Given data Block Start
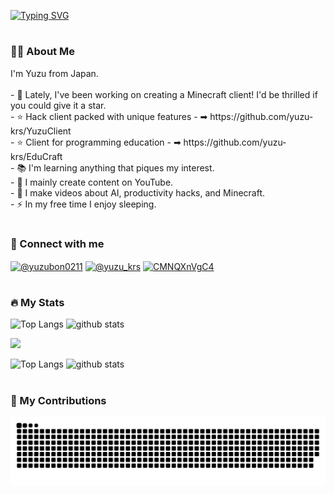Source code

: [![Typing SVG](https://readme-typing-svg.demolab.com?font=Fira+Code&pause=1000&center=true&random=false&width=435&lines=Hey+%F0%9F%91%8B+What's+up%3F;I'm+Yuzu%F0%9F%8D%8A)](https://git.io/typing-svg)
#
<h3 align="left">👩‍💻  About Me</h3>
<p align="left">I'm Yuzu from Japan.<br><br>- 🔭 Lately, I've been working on creating a Minecraft client! I'd be thrilled if you could give it a star.<br>
  - ⭐ Hack client packed with unique features
  - ➡ https://github.com/yuzu-krs/YuzuClient<br>
  - ⭐ Client for programming education
  - ➡ https://github.com/yuzu-krs/EduCraft<br>- 📚 I'm learning anything that piques my interest.<br>- 🎥 I mainly create content on YouTube.<br>- 🤖 I make videos about AI, productivity hacks, and Minecraft.<br>- ⚡ In my free time I enjoy sleeping.</p>

#
<h3 align="left">🔗   Connect with me</h3>
<p align="left">
<a href="https://twitter.com/yuzubon0211" target="blank"><img align="center" src="https://cdn.icon-icons.com/icons2/4029/PNG/512/twitter_x_new_logo_square_x_icon_256075.png" alt="@yuzubon0211" height="30" width="40" /></a>
<a href="https://www.youtube.com/@yuzu_krs" target="blank"><img align="center" src="https://raw.githubusercontent.com/rahuldkjain/github-profile-readme-generator/master/src/images/icons/Social/youtube.svg" alt="@yuzu_krs" height="30" width="40" /></a>
<a href="https://discord.gg/CMNQXnVgC4" target="blank"><img align="center" src="https://raw.githubusercontent.com/rahuldkjain/github-profile-readme-generator/master/src/images/icons/Social/discord.svg" alt="CMNQXnVgC4" height="30" width="40" /></a>
</p>

#
<h3 align="left">🔥   My Stats </h3>
<p align="left"> 
  <img alt="Top Langs" height="150px" src="https://github-readme-stats.vercel.app/api/top-langs/?username=yuzu-krs&layout=compact&count_private=true&show_icons=true&theme=tokyonight" />
  <img alt="github stats" height="150px" src="https://github-readme-stats.vercel.app/api?username=yuzu-krs&count_private=true&show_icons=true&theme=tokyonight" />
</p>

![](http://github-profile-summary-cards.vercel.app/api/cards/profile-details?username=yuzu-krs&theme=tokyonight)

<p align="left"> 
  <img alt="Top Langs" height="150px" src="http://github-profile-summary-cards.vercel.app/api/cards/repos-per-language?username=yuzu-krs&theme=tokyonight" />
  <img alt="github stats" height="150px" src="http://github-profile-summary-cards.vercel.app/api/cards/most-commit-language?username=yuzu-krs&theme=tokyonight" />
</p>

#
<h3 align="left">🐍   My Contributions </h3>
<picture>
  <source media="(prefers-color-scheme: dark)" srcset="https://raw.githubusercontent.com/yuzu-krs/yuzu-krs/output/github-contribution-grid-snake-dark.svg">
  <source media="(prefers-color-scheme: light)" srcset="https://raw.githubusercontent.com/yuzu-krs/yuzu-krs/output/github-contribution-grid-snake.svg">
  <img alt="github contribution grid snake animation" src="https://raw.githubusercontent.com/yuzu-krs/yuzu-krs/output/github-contribution-grid-snake.svg">
</picture>



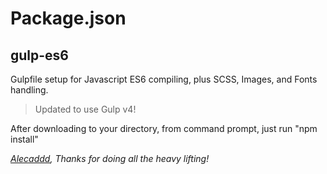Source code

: # Package.json
## gulp-es6
Gulpfile setup for Javascript ES6 compiling, plus SCSS, Images, and Fonts handling.

> Updated to use Gulp v4!

After downloading to your directory, from command prompt, just run "npm install"



*[Alecaddd](https://github.com/Alecaddd/gulp-es6), Thanks for doing all the heavy lifting!*
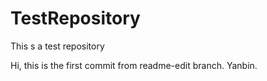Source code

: # TestRepository
This s a test repository 

Hi,
this is the first commit from readme-edit branch.
Yanbin.
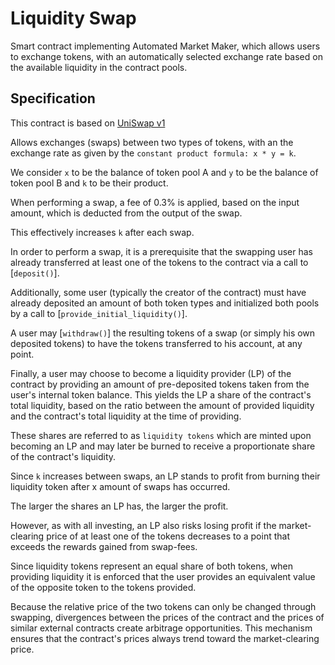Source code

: # Liquidity Swap

Smart contract implementing Automated Market Maker, which allows users to exchange tokens, with an
automatically selected exchange rate based on the available liquidity in the
contract pools.

## Specification

This contract is based on [UniSwap v1](https://hackmd.io/@HaydenAdams/HJ9jLsfTz?type=view)

Allows exchanges (swaps) between two types of tokens, with an the exchange rate as given by the `constant product formula: x * y = k`.

We consider `x` to be the balance of token pool A and `y` to be the balance of token pool B and `k` to be their product.

When performing a swap, a fee of 0.3% is applied, based on the input amount, which is deducted from the output of the swap.

This effectively increases `k` after each swap.

In order to perform a swap, it is a prerequisite that the swapping user has already transferred
at least one of the tokens to the contract via a call to [`deposit()`].

Additionally, some user (typically the creator of the contract) must have already deposited an amount of both token types and initialized both pools by a call to [`provide_initial_liquidity()`].

A user may [`withdraw()`] the resulting tokens of a swap (or simply his own deposited tokens)
to have the tokens transferred to his account, at any point.

Finally, a user may choose to become a liquidity provider (LP) of the contract
by providing an amount of pre-deposited tokens taken from the user's internal token balance.
This yields the LP a share of the contract's total liquidity, based on the ratio between the amount of provided liquidity and the contract's total liquidity at the time of providing.

These shares are referred to as `liquidity tokens` which are minted upon becoming an LP and may later be burned to receive a proportionate share of the contract's liquidity.

Since `k` increases between swaps, an LP stands to profit from burning their liquidity token after x amount of swaps has occurred.

The larger the shares an LP has, the larger the profit.

However, as with all investing, an LP also risks losing profit if the market-clearing price of at least one of the tokens decreases to a point that exceeds the rewards gained from swap-fees.

Since liquidity tokens represent an equal share of both tokens, when providing liquidity it is enforced that the user provides an equivalent value of the opposite token to the tokens provided.

Because the relative price of the two tokens can only be changed through swapping,
divergences between the prices of the contract and the prices of similar external contracts create arbitrage opportunities.
This mechanism ensures that the contract's prices always trend toward the market-clearing price.
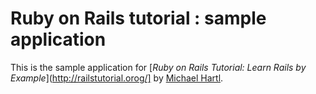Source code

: # Ruby on Rails tutorial : sample application

This is the sample application for [*Ruby on Rails Tutorial: Learn Rails by Example*](http://railstutorial.orog/] by [Michael Hartl](http://michaelhartl.com).
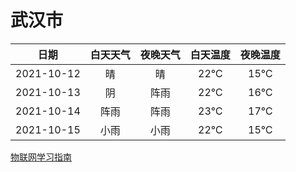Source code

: # 武汉市
|日期|白天天气|夜晚天气|白天温度|夜晚温度|
|:--:|:--:|:--:|:--:|:--:|
|2021-10-12|晴|晴|22℃|15℃|
|2021-10-13|阴|阵雨|22℃|16℃|
|2021-10-14|阵雨|阵雨|23℃|17℃|
|2021-10-15|小雨|小雨|22℃|15℃|
 
[物联网学习指南](http://doc.lziqi.top/IoT)
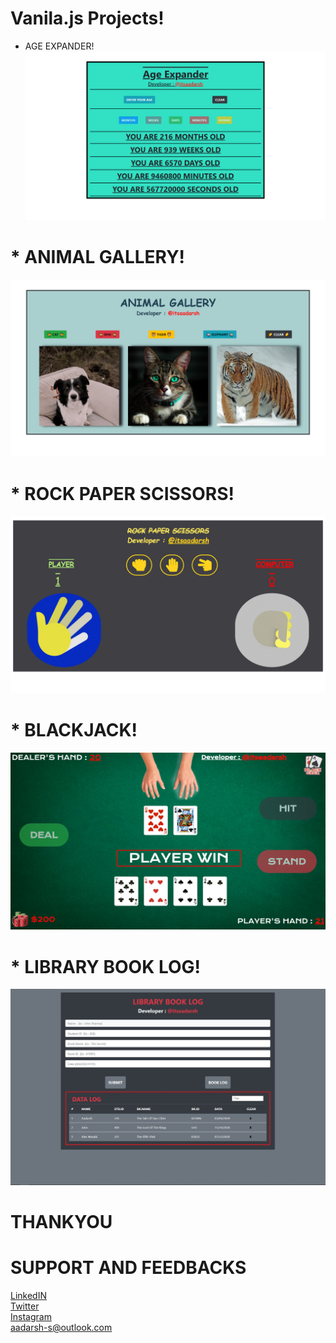 # Vanila.js Projects!  
* AGE EXPANDER!  
![](img/ae.png)  
# * ANIMAL GALLERY!
![](img/ag.png)
# * ROCK PAPER SCISSORS!  
![](img/rps.png)  
# * BLACKJACK!
![](img/bj.png) 
# * LIBRARY BOOK LOG!
![](img/liblog.JPG) 
# THANKYOU
# SUPPORT AND FEEDBACKS
[LinkedIN](www.linkedin.com/in/itsaadarsh/ "Linkedin")  
[Twitter](www.twitter.com/itsaadarsh_ "Twitter")  
[Instagram](www.instagram.com/itsaadarsh/ "@itsaadarsh")  
aadarsh-s@outlook.com
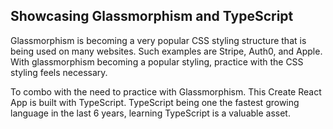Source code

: ## Showcasing Glassmorphism and TypeScript

Glassmorphism is becoming a very popular CSS styling structure that is being used on many websites. Such examples are Stripe, Auth0, and Apple. With glassmorphism becoming a popular styling, practice with the CSS styling feels necessary. 

To combo with the need to practice with Glassmorphism. This Create React App is built with TypeScript. TypeScript being one the fastest growing language in the last 6 years, learning TypeScript is a valuable asset.
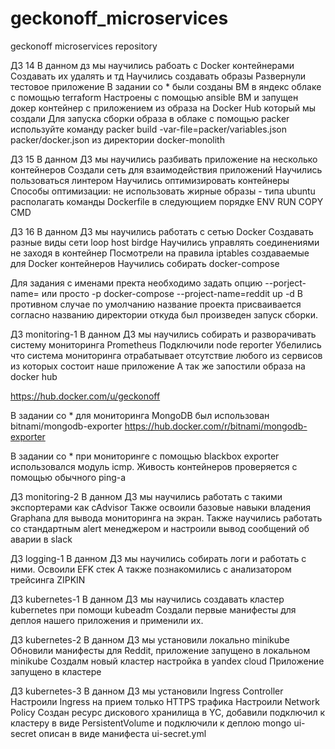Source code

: # geckonoff_microservices
geckonoff microservices repository

ДЗ 14
В данном дз мы научились рабоать с Docker контейнерами
Создавать их удалять и тд
Научились создавать образы
Развернули тестовое приложение
В задании со * были созданы ВМ в яндекс облаке с помощью terraform 
Настроены с помощью ansible ВМ и запущен докер контейнер с приложением из образа на Docker Hub который мы создали
Для запуска сборки образа в облаке с помощью packer используйте команду
packer build -var-file=packer/variables.json  packer/docker.json
из директории docker-monolith

ДЗ 15
В данном ДЗ мы научились разбивать приложение на несколько контейнеров
Создали сеть для взаимодействия приложений
Научились пользоваться линтером
Научились оптимизировать контейнеры
Способы оптимизации:
 не использовать жирные образы - типа ubuntu
 располагать команды Dockerfile в следующием порядке
 ENV
 RUN
 COPY
 CMD

ДЗ 16
В данном ДЗ мы научились работать с сетью Docker
Создавать разные виды сети
loop
host
birdge
Научились управлять соединениями не заходя в контейнер
Посмотрели на правила iptables создаваемые для Docker контейнеров
Научились собирать docker-compose

Для задания с именами пректа необходимо задать опцию --porject-name= или просто -p
docker-compose --project-name=reddit up -d
В противном случае по умолчанию название проекта присваивается согласно названию директории откуда был произведен запуск сборки.

ДЗ monitoring-1
В данном ДЗ мы научились собирать и разворачивать систему мониторинга Prometheus
Подключили node reporter
Убелились что система мониторинга отрабатывает отсутствие любого из сервисов из которых состоит наше приложение
А так же запостили образа на docker hub

https://hub.docker.com/u/geckonoff

В задании со * для мониторинга MongoDB был использован bitnami/mongodb-exporter
https://hub.docker.com/r/bitnami/mongodb-exporter

В задании со * при мониторинге с помощью blackbox exporter использовался модуль icmp. Живость контейнеров проверяется с помощью обычного ping-а

ДЗ monitoring-2
В данном ДЗ мы научились работать с такими экспортерами как cAdvisor
Также освоили базовые навыки владения Graphana для вывода мониторинга на экран.
Также научились работать со стандартным alert менеджером и настроили вывод сообщений об аварии в slack

ДЗ logging-1
В данном ДЗ мы научились собирать логи и работать с ними.
Освоили EFK стек
А также познакомились с анализатором трейсинга ZIPKIN

ДЗ kubernetes-1
В данном ДЗ мы научились создавать кластер kubernetes при помощи kubeadm
Создали первые манифесты для деплоя нашего приложения и применили их.

ДЗ kubernetes-2
В данном ДЗ мы установили локально minikube
Обновили манифесты для Reddit, приложение запущено в локальном minikube
Создалм новый кластер настройка в yandex cloud
Приложение запущено в кластере

ДЗ kubernetes-3
В данном ДЗ мы установили Ingress Controller
Настроили Ingress на прием только HTTPS трафика
Настроили Network Policy
Создан ресурс дискового хранилища в YC, добавили подключил к кластеру в виде PersistentVolume и подключили к деплою mongo
ui-secret описан в виде манифеста ui-secret.yml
Given data Block End
> What this task involves
Once the line with "Создалм новый кластер" has been found in the records above, retype it and every line after it exactly, and include nothing else.

> Reply
Создалм новый кластер настройка в yandex cloud
Приложение запущено в кластере

ДЗ kubernetes-3
В данном ДЗ мы установили Ingress Controller
Настроили Ingress на прием только HTTPS трафика
Настроили Network Policy
Создан ресурс дискового хранилища в YC, добавили подключил к кластеру в виде PersistentVolume и подключили к деплою mongo
ui-secret описан в виде манифеста ui-secret.yml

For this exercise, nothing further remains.